Uh-oh. He angled his head, trying to see if he could catch her mouth again before this went any further. The kissing had been
so
nice.
“Isn’t it funny how people do that sometimes, focus on the wrong thing in a fight as some kind of cover for the real problem?”
Oh, God, this didn’t sound good. He took a deep breath and tried to remind himself of his decision five minutes before to believe in her.
“Gabriel!” She lifted her head and held his eyes, which put her at the perfect angle for his mouth to silence hers, before she could start talking about problems.
He almost did and then it occurred to him that if she had come all this way to tell him she loved him, after that fight, maybe he shouldn’t take over the moment and turn it into what he wanted. Maybe he should let her talk.
He took a firm grip on himself, one of those many, many moments when she never knew how hard he was working to contain himself.
“Will you think two seconds about what you just did?
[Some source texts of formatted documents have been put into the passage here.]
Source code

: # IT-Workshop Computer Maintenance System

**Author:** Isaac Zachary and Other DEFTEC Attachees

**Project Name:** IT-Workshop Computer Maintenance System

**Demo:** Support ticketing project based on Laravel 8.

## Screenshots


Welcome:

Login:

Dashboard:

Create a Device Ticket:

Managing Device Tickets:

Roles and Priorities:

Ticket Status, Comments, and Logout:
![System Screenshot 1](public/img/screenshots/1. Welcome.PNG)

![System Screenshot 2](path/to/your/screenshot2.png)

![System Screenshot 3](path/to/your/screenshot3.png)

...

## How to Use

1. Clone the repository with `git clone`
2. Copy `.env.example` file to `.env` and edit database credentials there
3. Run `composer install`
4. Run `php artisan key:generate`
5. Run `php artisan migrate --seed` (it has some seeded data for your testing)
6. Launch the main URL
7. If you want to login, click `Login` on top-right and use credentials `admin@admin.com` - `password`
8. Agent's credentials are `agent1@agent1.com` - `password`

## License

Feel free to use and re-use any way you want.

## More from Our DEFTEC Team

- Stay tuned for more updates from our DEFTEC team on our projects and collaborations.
You horned into
my father’s
life,
my father’s
health, without even talking to me about it, because you’re so determined to get what you want all the time.”
“It’s not like he was some stranger, Jolie! I know him better than you do,
merde.
” Actually, he knew Pierre a lot better than he knew Jolie, too, when he thought about it. The two men had worked together for sixteen brutal hours a day for four years. And then the man had dumped him. Shit, and all this time, he thought he had been scared she would act like her
mother.
She got the dumping genes on both sides.
“Gabriel!
I don’t care.
You need a damn
stop button.
”
“It worked, didn’t it?” he said indignantly.
“That doesn’t mitigate your gall in doing it! He’s
my
father, Gabriel.”
“Yes, but he was
my
chef.”
“You could have stressed him right into another stroke! Just because you were so convinced you knew better than I do!”
“And did I?”
“No, you stressed him into calling Luc Leroi to set up that demonstration and into contacting a few would-be starred chefs down here in Provence to see how they would like to learn how to reach that next level,” Jolie admitted.